The Northwest Forest Plan

By Elaine Zielinski

“Sometimes I feel like I’m living the title of that Calvin and Hobbes book, ‘Scientific Progress Goes Boink.’”
                                          —Elaine Zielinski, Northwest Forest Plan meeting

The Northwest Forest Plan (NWFP) was the BLM’s first large-scale, multiagency effort that was based on a comprehensive scientific report.  Implementation of the plan launched a new model of interagency and intergovernmental collaboration and institutionalized science and management relationships that endure to this day.

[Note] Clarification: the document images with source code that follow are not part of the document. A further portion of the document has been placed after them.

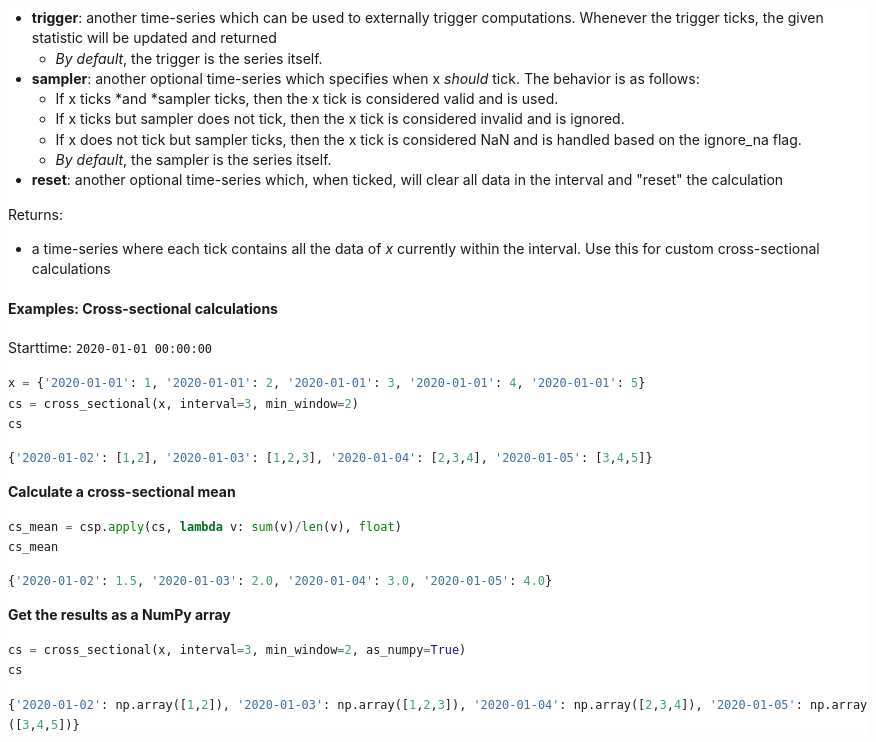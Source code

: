 - **trigger**: another time-series which can be used to externally trigger computations. Whenever the trigger ticks, the given statistic will be updated and returned
  - *By default*, the trigger is the series itself.
- **sampler**: another optional time-series which specifies when x *should* tick. The behavior is as follows:
  - If x ticks \*and \*sampler ticks, then the x tick is considered valid and is used.
  - If x ticks but sampler does not tick, then the x tick is considered invalid and is ignored.
  - If x does not tick but sampler ticks, then the x tick is considered NaN and is handled based on the ignore_na flag.
  - *By default*, the sampler is the series itself.
- **reset**: another optional time-series which, when ticked, will clear all data in the interval and "reset" the calculation

Returns:

- a time-series where each tick contains all the data of *x* currently within the interval. Use this for custom cross-sectional calculations

#### Examples: Cross-sectional calculations

Starttime: `2020-01-01 00:00:00`

```python
x = {'2020-01-01': 1, '2020-01-01': 2, '2020-01-01': 3, '2020-01-01': 4, '2020-01-01': 5}
cs = cross_sectional(x, interval=3, min_window=2)
cs
```

```python
{'2020-01-02': [1,2], '2020-01-03': [1,2,3], '2020-01-04': [2,3,4], '2020-01-05': [3,4,5]}
```

**Calculate a cross-sectional mean**

```python
cs_mean = csp.apply(cs, lambda v: sum(v)/len(v), float)
cs_mean
```

```python
{'2020-01-02': 1.5, '2020-01-03': 2.0, '2020-01-04': 3.0, '2020-01-05': 4.0}
```

**Get the results as a NumPy array**

```python
cs = cross_sectional(x, interval=3, min_window=2, as_numpy=True)
cs
```

```python
{'2020-01-02': np.array([1,2]), '2020-01-03': np.array([1,2,3]), '2020-01-04': np.array([2,3,4]), '2020-01-05': np.array([3,4,5])}
```
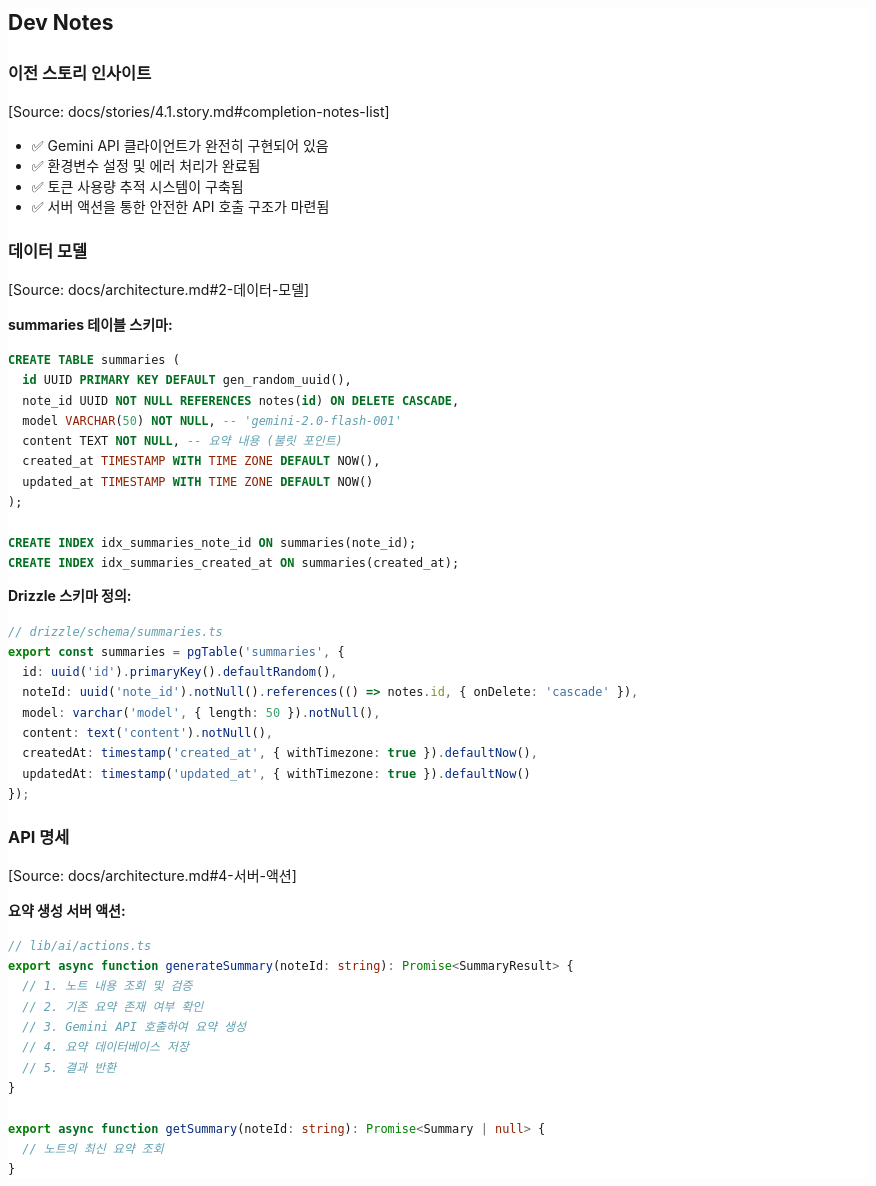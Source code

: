 ## Dev Notes

### 이전 스토리 인사이트

[Source: docs/stories/4.1.story.md#completion-notes-list]

- ✅ Gemini API 클라이언트가 완전히 구현되어 있음
- ✅ 환경변수 설정 및 에러 처리가 완료됨
- ✅ 토큰 사용량 추적 시스템이 구축됨
- ✅ 서버 액션을 통한 안전한 API 호출 구조가 마련됨

### 데이터 모델

[Source: docs/architecture.md#2-데이터-모델]

**summaries 테이블 스키마:**
```sql
CREATE TABLE summaries (
  id UUID PRIMARY KEY DEFAULT gen_random_uuid(),
  note_id UUID NOT NULL REFERENCES notes(id) ON DELETE CASCADE,
  model VARCHAR(50) NOT NULL, -- 'gemini-2.0-flash-001'
  content TEXT NOT NULL, -- 요약 내용 (불릿 포인트)
  created_at TIMESTAMP WITH TIME ZONE DEFAULT NOW(),
  updated_at TIMESTAMP WITH TIME ZONE DEFAULT NOW()
);

CREATE INDEX idx_summaries_note_id ON summaries(note_id);
CREATE INDEX idx_summaries_created_at ON summaries(created_at);
```

**Drizzle 스키마 정의:**
```typescript
// drizzle/schema/summaries.ts
export const summaries = pgTable('summaries', {
  id: uuid('id').primaryKey().defaultRandom(),
  noteId: uuid('note_id').notNull().references(() => notes.id, { onDelete: 'cascade' }),
  model: varchar('model', { length: 50 }).notNull(),
  content: text('content').notNull(),
  createdAt: timestamp('created_at', { withTimezone: true }).defaultNow(),
  updatedAt: timestamp('updated_at', { withTimezone: true }).defaultNow()
});
```

### API 명세

[Source: docs/architecture.md#4-서버-액션]

**요약 생성 서버 액션:**
```typescript
// lib/ai/actions.ts
export async function generateSummary(noteId: string): Promise<SummaryResult> {
  // 1. 노트 내용 조회 및 검증
  // 2. 기존 요약 존재 여부 확인
  // 3. Gemini API 호출하여 요약 생성
  // 4. 요약 데이터베이스 저장
  // 5. 결과 반환
}

export async function getSummary(noteId: string): Promise<Summary | null> {
  // 노트의 최신 요약 조회
}
```
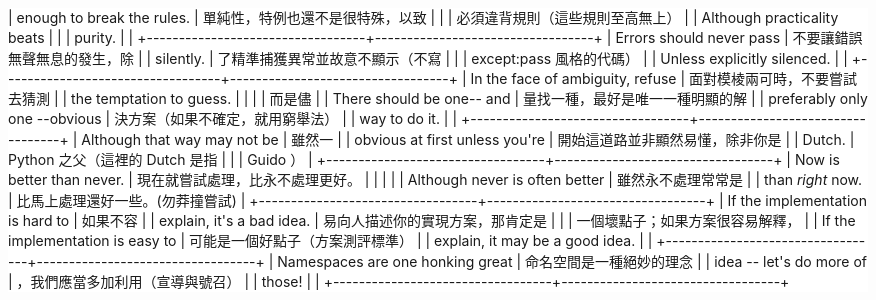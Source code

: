 | enough to break the rules.       | 單純性，特例也還不是很特殊，以致 |
|                                  | 必須違背規則（這些規則至高無上） |
| Although practicality beats      |                                  |
| purity.                          |                                  |
+----------------------------------+----------------------------------+
| Errors should never pass         | 不要讓錯誤無聲無息的發生，除     |
| silently.                        | 了精準捕獲異常並故意不顯示（不寫 |
|                                  | except:pass 風格的代碼）         |
| Unless explicitly silenced.      |                                  |
+----------------------------------+----------------------------------+
| In the face of ambiguity, refuse | 面對模棱兩可時，不要嘗試去猜測   |
| the temptation to guess.         |                                  |
|                                  | 而是儘                           |
| There should be one\-- and       | 量找一種，最好是唯一一種明顯的解 |
| preferably only one \--obvious   | 決方案（如果不確定，就用窮舉法） |
| way to do it.                    |                                  |
+----------------------------------+----------------------------------+
| Although that way may not be     | 雖然一                           |
| obvious at first unless you're  | 開始這道路並非顯然易懂，除非你是 |
| Dutch.                           | Python 之父（這裡的 Dutch 是指   |
|                                  | Guido ）                         |
+----------------------------------+----------------------------------+
| Now is better than never.        | 現在就嘗試處理，比永不處理更好。 |
|                                  |                                  |
| Although never is often better   | 雖然永不處理常常是               |
| than *right* now.              | 比馬上處理還好一些。(勿莽撞嘗試) |
+----------------------------------+----------------------------------+
| If the implementation is hard to | 如果不容                         |
| explain, it's a bad idea.       | 易向人描述你的實現方案，那肯定是 |
|                                  | 一個壞點子；如果方案很容易解釋， |
| If the implementation is easy to | 可能是一個好點子（方案測評標準） |
| explain, it may be a good idea.  |                                  |
+----------------------------------+----------------------------------+
| Namespaces are one honking great | 命名空間是一種絕妙的理念         |
| idea \-- let's do more of       | ，我們應當多加利用（宣導與號召） |
| those!                           |                                  |
+----------------------------------+----------------------------------+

Photo of a Northern Spotted Owl in Oregon, (BLM)
A northern spotted owl in Oregon.  (BLM)
Dueling science efforts prevailed throughout the development of the NWFP.  At every opportunity, another group was formed, documents were issued, and shots were fired.  Industry, labor unions, environmental organizations, counties, and states did not sit idly by.  Scientists of every persuasion were called upon to dispute all aspects of the “jobs vs. owls” debate, and scientists for hire prevailed.  If you looked long enough, gathered statistics, and diced them different ways, you could find support for your position.  As Mark Twain said, “Get your facts first, and then you can distort them as much as you please.” 
The NWFP was on the cutting edge in many ways.  It was based on option 9 of the Federal Ecosystem Management Analysis Team (FEMAT) report, an option developed by scientists, and the decision to turn it into a land use plan was unprecedented.  
Scientists sat at the table with land managers and regulatory agencies.  The atmosphere was highly charged.  When was there enough study and analysis?  When were we slipping into “paralysis by analysis”?  One manager said that if we had to understand all of this, we’d never get anything done!
Managers wanted answers with probabilities of success and estimates of risk.  Scientists were comfortable with uncertainty and the changing nature of scientific knowledge.  Managers wanted scientists to shoulder some responsibility for the decisions, but not to usurp their decisionmaking authority or flexibility.  Managers also applied regulations and legal requirements that were unfamiliar to scientists.  Scientists wanted the information they provided to be considered without political or personal values inserted.  Scientists presented complicated information in technical terms, and managers did not have a good understanding of the peer review process.  Both groups needed to understand their different perspectives and overcome their language barriers. 
One overriding issue in the manager–scientist relationship was a lack of trust.  This was apparent when the FEMAT, which consisted of 60 federal employees, mostly scientists, rented an auditorium in Portland, Oregon.  They were developing maps of owl habitat, owl locations, and fish habitat, and working 12- to 14-hour days.  Managers wanted to visit to see what was going on.  Most of the individuals doing the mapping were, in fact, their own employees. 

The quick response was:  “NO!”  The rationale was that such a visit would disrupt work and “intimidate” those preparing the maps.  Also, managers might leak information to industry, the press, or environmental groups.
A compromise was reached.  Managers were allowed to visit, but they had to wear bright orange “hunter safety” vests to be easily identified.  This did not go over well with the managers.  Nevertheless they donned the vests, observed the troops, and, in their minds, showed their support. 
As managers and scientists worked through implementation, relationships improved and roles were clarified.  However, it remained a constant struggle to balance “scientifically credible and defensible” with “pragmatic and implementable” information.
In developing the plan, neither the scientists nor the managers got everything they wanted.  The regulatory agencies presented their own scientific data obtained from Endangered Species Act (ESA) consultation, at times confounding the other scientists.  Political influences caused significant changes to option 9 of the FEMAT report, adding constraints such as the “survey and manage” requirement for sensitive species in old growth ecosystems.  This requirement brought in new scientists focused on single species.
Many meetings regarding the "survey and manage" requirement resulted in heated disagreements, and when the various attorneys got involved, confusion reigned.  Managers sometimes threw up their hands in frustration; some felt intimidated by the threat of an ESA listing, additional lawsuits, or the vision of the entire plan failing if they did not comply.
In spite of the trials and tribulations, significant strides were made in improving the relationship between decisionmakers and scientists.  Today there is a realization that they must work together to get to scientifically credible and implementable decisions.  Scientists have learned they must translate complicated information in a way that decisionmakers can understand.  Decisionmakers have realized the benefits of having credible scientific information behind their  decisions.  Both feel more comfortable having open discussions. 
After many years, the science–management collaboration has been institutionalized within the BLM.  I cannot imagine going forward with any major policy formulation without examining the science.  Ensuring that scientific information is available and considered in decisions is an integral job of land managers.  In that sense, the NWFP was a remarkable achievement.

Elaine Zielinski served as state director for Arizona and for Oregon and Washington.  She held various positions in Portland and Eugene, Oregon; Denver, Colorado; and Washington, DC.  While deputy state director for resources in Portland, she served on the Interagency Coordination Development Team of the FEMAT.  Elaine is now retired.